Single by Marina and the Diamonds

from the album The Family Jewels
- Released: 23 April 2010
- Recorded: 2008–2009
- Studio: The Ivory Tower; Konk, London;
- Genre: Pop; avant-garde; glam pop;
- Length: 3:32
- Label: 679
- Songwriter: Marina Diamandis
- Producer: Liam Howe

Marina and the Diamonds singles chronology
| "Hollywood" (2010) | "I Am Not a Robot" (2010) | "Oh No!" (2010) |

Music video
- "I Am Not a Robot" on YouTube

= I Am Not a Robot =

2010 single by Marina Diamandis

"I Am Not a Robot" is a song by Welsh singer Marina Diamandis, released under the stage name Marina and the Diamonds, from her debut studio album, The Family Jewels (2010). It was released digitally on 23 April 2010 and physically on 26 April 2010 as the album's third single.
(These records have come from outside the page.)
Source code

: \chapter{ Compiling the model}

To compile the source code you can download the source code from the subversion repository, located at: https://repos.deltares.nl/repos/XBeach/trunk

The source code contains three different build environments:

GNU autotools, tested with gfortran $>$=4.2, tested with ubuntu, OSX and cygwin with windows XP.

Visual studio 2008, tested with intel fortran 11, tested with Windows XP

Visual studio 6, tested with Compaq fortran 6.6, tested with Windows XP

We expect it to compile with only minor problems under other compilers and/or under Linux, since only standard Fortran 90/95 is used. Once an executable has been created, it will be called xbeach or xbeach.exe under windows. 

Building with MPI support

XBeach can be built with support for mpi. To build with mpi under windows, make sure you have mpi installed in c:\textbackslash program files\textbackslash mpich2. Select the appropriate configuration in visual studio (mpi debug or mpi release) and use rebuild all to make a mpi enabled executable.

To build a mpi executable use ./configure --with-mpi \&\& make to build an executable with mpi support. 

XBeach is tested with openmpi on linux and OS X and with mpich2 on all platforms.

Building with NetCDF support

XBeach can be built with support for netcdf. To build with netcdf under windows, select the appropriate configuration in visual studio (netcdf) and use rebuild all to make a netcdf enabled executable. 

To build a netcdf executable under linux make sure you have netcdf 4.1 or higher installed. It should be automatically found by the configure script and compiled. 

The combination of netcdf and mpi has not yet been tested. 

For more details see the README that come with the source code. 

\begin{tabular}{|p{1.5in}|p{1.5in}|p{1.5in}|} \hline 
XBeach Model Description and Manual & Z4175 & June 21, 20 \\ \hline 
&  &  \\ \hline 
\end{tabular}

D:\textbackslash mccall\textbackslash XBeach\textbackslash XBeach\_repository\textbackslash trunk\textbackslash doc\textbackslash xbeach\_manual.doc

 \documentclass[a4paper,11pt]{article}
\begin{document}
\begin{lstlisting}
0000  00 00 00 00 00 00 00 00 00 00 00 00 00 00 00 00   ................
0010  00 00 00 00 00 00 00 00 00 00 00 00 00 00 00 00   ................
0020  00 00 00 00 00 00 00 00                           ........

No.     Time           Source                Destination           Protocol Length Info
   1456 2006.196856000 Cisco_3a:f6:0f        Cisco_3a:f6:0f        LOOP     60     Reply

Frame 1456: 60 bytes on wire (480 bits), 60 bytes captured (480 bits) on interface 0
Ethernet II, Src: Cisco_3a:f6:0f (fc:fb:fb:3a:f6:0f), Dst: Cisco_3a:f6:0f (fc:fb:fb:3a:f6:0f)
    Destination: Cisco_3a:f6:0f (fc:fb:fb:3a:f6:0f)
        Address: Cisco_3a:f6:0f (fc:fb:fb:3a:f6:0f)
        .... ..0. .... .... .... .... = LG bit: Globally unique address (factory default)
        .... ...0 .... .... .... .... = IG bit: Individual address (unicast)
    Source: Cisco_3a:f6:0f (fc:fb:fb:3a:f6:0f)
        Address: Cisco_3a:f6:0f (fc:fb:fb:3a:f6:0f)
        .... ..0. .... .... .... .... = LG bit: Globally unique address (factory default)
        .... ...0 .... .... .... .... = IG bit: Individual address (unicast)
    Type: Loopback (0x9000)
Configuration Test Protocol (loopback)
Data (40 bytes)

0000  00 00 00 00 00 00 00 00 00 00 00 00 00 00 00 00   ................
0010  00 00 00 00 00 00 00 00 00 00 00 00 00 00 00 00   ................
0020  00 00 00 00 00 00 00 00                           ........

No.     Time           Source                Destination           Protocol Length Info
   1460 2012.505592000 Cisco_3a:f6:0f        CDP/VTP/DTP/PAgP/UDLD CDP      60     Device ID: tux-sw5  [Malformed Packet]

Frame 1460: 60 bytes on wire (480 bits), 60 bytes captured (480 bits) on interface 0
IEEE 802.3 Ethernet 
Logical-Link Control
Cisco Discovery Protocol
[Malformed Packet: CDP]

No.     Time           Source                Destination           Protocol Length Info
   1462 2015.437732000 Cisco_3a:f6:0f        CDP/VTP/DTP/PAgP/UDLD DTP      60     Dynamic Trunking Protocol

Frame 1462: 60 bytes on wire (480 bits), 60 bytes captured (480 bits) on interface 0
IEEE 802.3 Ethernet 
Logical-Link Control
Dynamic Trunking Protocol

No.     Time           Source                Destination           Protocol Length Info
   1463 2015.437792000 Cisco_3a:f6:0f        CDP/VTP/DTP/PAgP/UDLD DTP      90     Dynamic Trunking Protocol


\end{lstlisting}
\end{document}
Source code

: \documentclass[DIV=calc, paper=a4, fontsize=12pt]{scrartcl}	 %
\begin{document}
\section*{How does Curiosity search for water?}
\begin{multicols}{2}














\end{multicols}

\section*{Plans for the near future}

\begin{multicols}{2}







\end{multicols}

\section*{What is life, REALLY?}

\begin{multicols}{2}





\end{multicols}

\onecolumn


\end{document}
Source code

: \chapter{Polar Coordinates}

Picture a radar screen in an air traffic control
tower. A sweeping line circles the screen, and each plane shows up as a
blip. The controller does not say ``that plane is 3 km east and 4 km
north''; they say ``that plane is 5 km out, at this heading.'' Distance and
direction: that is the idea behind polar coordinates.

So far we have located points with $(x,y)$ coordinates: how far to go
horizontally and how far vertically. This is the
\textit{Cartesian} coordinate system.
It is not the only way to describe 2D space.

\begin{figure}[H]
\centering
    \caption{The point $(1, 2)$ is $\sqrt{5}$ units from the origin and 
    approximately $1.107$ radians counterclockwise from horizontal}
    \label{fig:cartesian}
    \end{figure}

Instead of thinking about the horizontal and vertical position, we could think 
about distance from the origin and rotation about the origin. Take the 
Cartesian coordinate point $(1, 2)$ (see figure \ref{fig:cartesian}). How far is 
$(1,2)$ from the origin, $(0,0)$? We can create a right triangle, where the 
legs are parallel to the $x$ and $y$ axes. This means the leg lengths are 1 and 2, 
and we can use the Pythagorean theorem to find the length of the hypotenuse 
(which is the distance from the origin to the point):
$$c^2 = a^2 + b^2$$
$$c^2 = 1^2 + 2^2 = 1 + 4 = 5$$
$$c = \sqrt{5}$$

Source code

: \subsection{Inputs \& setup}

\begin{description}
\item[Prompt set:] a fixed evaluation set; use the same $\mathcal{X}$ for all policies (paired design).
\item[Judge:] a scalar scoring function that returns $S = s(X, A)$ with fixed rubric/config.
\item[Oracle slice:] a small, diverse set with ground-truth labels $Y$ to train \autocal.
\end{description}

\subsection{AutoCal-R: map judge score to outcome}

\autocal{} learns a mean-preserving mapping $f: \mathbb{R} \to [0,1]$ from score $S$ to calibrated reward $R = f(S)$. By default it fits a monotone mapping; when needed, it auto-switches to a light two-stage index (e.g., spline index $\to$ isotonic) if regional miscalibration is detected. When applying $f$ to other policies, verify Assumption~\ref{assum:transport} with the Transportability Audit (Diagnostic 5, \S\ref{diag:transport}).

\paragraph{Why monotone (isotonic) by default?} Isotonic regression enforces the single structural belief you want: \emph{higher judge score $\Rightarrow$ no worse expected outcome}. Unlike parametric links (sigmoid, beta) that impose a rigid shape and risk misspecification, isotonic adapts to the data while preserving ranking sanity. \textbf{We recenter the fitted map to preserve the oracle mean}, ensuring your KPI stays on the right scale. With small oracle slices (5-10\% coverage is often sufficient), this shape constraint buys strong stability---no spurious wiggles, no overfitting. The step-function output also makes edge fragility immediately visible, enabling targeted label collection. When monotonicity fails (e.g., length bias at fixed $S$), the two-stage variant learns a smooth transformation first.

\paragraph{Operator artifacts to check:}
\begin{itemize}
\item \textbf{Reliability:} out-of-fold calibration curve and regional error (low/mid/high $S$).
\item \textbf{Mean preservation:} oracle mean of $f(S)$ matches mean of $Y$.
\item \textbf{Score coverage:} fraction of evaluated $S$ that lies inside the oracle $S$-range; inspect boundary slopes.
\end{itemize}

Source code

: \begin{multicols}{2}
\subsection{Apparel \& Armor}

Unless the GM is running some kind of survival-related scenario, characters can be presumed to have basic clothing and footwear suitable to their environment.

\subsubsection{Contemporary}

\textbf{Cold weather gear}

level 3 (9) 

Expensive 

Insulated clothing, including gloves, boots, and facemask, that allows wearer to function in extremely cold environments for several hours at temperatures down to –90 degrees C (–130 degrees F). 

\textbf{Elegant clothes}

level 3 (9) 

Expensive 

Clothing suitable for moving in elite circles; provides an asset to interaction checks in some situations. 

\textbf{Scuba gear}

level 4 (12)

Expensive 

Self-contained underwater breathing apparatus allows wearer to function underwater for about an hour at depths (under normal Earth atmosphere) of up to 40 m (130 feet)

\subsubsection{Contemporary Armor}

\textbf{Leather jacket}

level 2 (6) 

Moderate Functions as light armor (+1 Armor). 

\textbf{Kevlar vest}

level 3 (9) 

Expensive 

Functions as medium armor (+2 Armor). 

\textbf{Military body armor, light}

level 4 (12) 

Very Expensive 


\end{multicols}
The track originally appeared on Diamandis's second extended play, The Crown Jewels EP (2009). The single was added to BBC Radio 1's A List in April 2010. A choral version of "I Am Not a Robot" was used in an advertisement for British healthcare provider Bupa in March 2011. Additionally, the song was heavily sampled by American rapper Hoodie Allen for his debut single "You Are Not a Robot" (2010).

==Background and composition==
"I Am Not a Robot" is a pop, avant-garde, and glam pop song. In an interview with Wales Online, Diamandis stated, "['I Am Not a Robot'] was me singing to myself. It's me saying, stop being so ridiculous, you can't let having a fear of failing hold you back and you're just one person. It's connected with a lot of people. I knew that would happen when I was writing it. I had a funny feeling."

Diamandis said that she decided to release "I Am Not a Robot" as a single because "people seem to empathize and relate with the song, regardless of gender or age."

==Commercial performance==
"I Am Not a Robot" debuted at number 74 on the UK Singles Chart, reaching its peak position of number 26 two weeks later. In total, the single spent seven weeks on the chart. As of February 2019, the song had sold 132,000 units in the United Kingdom.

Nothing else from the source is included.